= Recorded data =
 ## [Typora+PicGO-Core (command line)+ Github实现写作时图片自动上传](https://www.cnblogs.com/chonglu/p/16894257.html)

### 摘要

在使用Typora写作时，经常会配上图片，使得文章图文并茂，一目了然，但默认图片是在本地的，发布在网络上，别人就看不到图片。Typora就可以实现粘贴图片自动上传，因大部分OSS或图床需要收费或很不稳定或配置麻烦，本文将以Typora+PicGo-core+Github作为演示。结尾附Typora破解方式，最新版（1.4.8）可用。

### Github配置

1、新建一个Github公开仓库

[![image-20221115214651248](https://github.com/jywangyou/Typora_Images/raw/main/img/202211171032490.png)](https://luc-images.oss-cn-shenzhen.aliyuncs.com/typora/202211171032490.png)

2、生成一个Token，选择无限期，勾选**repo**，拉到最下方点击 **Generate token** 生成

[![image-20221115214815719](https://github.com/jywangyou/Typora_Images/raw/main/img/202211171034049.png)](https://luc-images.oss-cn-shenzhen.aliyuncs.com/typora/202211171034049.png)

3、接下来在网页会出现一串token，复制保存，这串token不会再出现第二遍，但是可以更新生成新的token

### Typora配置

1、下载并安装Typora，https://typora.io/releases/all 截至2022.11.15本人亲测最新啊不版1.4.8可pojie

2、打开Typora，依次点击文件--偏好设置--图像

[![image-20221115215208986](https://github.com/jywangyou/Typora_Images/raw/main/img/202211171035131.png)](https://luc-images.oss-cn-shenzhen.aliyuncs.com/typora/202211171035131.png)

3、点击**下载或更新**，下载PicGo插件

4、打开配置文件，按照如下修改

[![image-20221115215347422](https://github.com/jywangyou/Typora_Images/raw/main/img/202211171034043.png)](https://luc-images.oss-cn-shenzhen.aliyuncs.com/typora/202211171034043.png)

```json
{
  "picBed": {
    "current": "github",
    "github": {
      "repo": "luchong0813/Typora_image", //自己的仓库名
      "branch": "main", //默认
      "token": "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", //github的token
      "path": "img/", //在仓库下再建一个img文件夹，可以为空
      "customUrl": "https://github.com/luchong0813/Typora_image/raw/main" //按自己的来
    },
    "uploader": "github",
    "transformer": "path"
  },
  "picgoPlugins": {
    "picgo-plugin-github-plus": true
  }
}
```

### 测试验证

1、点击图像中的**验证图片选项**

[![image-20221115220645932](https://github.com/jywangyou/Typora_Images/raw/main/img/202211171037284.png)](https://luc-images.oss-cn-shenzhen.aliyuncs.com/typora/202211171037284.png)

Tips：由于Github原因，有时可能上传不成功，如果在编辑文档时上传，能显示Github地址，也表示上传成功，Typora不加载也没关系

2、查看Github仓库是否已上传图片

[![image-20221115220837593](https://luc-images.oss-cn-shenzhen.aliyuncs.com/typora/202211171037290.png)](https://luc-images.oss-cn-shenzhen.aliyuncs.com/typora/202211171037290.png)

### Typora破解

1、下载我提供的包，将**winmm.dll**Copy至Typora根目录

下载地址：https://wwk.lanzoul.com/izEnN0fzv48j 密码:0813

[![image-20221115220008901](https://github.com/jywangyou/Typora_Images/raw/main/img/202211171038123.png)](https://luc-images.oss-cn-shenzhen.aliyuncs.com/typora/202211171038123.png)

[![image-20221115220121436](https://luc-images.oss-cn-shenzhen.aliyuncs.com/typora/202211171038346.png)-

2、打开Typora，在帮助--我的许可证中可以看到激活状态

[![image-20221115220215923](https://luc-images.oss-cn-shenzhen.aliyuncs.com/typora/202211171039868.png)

= WHAT IS BEING ASKED =
Could you give the records again, exactly as they appear?

= ANSWER TO THIS EXERCISE =
 ## [Typora+PicGO-Core (command line)+ Github实现写作时图片自动上传](https://www.cnblogs.com/chonglu/p/16894257.html)

### 摘要

在使用Typora写作时，经常会配上图片，使得文章图文并茂，一目了然，但默认图片是在本地的，发布在网络上，别人就看不到图片。Typora就可以实现粘贴图片自动上传，因大部分OSS或图床需要收费或很不稳定或配置麻烦，本文将以Typora+PicGo-core+Github作为演示。结尾附Typora破解方式，最新版（1.4.8）可用。

### Github配置

1、新建一个Github公开仓库

[![image-20221115214651248](https://github.com/jywangyou/Typora_Images/raw/main/img/202211171032490.png)](https://luc-images.oss-cn-shenzhen.aliyuncs.com/typora/202211171032490.png)

2、生成一个Token，选择无限期，勾选**repo**，拉到最下方点击 **Generate token** 生成

[![image-20221115214815719](https://github.com/jywangyou/Typora_Images/raw/main/img/202211171034049.png)](https://luc-images.oss-cn-shenzhen.aliyuncs.com/typora/202211171034049.png)

3、接下来在网页会出现一串token，复制保存，这串token不会再出现第二遍，但是可以更新生成新的token

### Typora配置

1、下载并安装Typora，https://typora.io/releases/all 截至2022.11.15本人亲测最新啊不版1.4.8可pojie

2、打开Typora，依次点击文件--偏好设置--图像

[![image-20221115215208986](https://github.com/jywangyou/Typora_Images/raw/main/img/202211171035131.png)](https://luc-images.oss-cn-shenzhen.aliyuncs.com/typora/202211171035131.png)

3、点击**下载或更新**，下载PicGo插件

4、打开配置文件，按照如下修改

[![image-20221115215347422](https://github.com/jywangyou/Typora_Images/raw/main/img/202211171034043.png)](https://luc-images.oss-cn-shenzhen.aliyuncs.com/typora/202211171034043.png)

```json
{
  "picBed": {
    "current": "github",
    "github": {
      "repo": "luchong0813/Typora_image", //自己的仓库名
      "branch": "main", //默认
      "token": "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", //github的token
      "path": "img/", //在仓库下再建一个img文件夹，可以为空
      "customUrl": "https://github.com/luchong0813/Typora_image/raw/main" //按自己的来
    },
    "uploader": "github",
    "transformer": "path"
  },
  "picgoPlugins": {
    "picgo-plugin-github-plus": true
  }
}
```

### 测试验证

1、点击图像中的**验证图片选项**

[![image-20221115220645932](https://github.com/jywangyou/Typora_Images/raw/main/img/202211171037284.png)](https://luc-images.oss-cn-shenzhen.aliyuncs.com/typora/202211171037284.png)

Tips：由于Github原因，有时可能上传不成功，如果在编辑文档时上传，能显示Github地址，也表示上传成功，Typora不加载也没关系

2、查看Github仓库是否已上传图片

[![image-20221115220837593](https://luc-images.oss-cn-shenzhen.aliyuncs.com/typora/202211171037290.png)](https://luc-images.oss-cn-shenzhen.aliyuncs.com/typora/202211171037290.png)

### Typora破解

1、下载我提供的包，将**winmm.dll**Copy至Typora根目录

下载地址：https://wwk.lanzoul.com/izEnN0fzv48j 密码:0813

[![image-20221115220008901](https://github.com/jywangyou/Typora_Images/raw/main/img/202211171038123.png)](https://luc-images.oss-cn-shenzhen.aliyuncs.com/typora/202211171038123.png)

[![image-20221115220121436](https://luc-images.oss-cn-shenzhen.aliyuncs.com/typora/202211171038346.png)-

2、打开Typora，在帮助--我的许可证中可以看到激活状态

[![image-20221115220215923](https://luc-images.oss-cn-shenzhen.aliyuncs.com/typora/202211171039868.png)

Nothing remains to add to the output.